(Data listing Opens)

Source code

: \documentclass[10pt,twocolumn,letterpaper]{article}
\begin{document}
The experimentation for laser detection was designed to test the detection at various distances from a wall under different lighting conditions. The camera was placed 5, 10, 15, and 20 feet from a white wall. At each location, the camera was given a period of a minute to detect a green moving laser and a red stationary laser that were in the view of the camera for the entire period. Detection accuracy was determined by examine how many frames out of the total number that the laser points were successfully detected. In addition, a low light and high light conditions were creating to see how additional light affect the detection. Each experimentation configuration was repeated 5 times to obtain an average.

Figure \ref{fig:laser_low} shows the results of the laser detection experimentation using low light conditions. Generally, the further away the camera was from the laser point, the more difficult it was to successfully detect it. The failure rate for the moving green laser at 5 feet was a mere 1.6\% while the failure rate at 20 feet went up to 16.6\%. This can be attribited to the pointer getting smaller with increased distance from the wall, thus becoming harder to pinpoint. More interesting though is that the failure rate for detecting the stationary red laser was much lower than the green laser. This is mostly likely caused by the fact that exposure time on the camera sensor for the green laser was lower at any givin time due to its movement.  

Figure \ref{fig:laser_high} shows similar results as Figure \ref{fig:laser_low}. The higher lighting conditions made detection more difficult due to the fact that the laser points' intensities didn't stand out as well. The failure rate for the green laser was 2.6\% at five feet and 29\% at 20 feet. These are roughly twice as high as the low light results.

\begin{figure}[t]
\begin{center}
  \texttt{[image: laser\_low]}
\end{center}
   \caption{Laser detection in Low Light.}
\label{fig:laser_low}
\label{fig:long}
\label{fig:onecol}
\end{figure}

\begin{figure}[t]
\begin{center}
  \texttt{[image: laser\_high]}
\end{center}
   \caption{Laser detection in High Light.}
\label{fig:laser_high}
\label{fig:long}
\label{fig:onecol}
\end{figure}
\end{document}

(Data listing Closes)

> Work required:
How many of the lines above include the word "image"? Give that number without comment.

> Solution:
2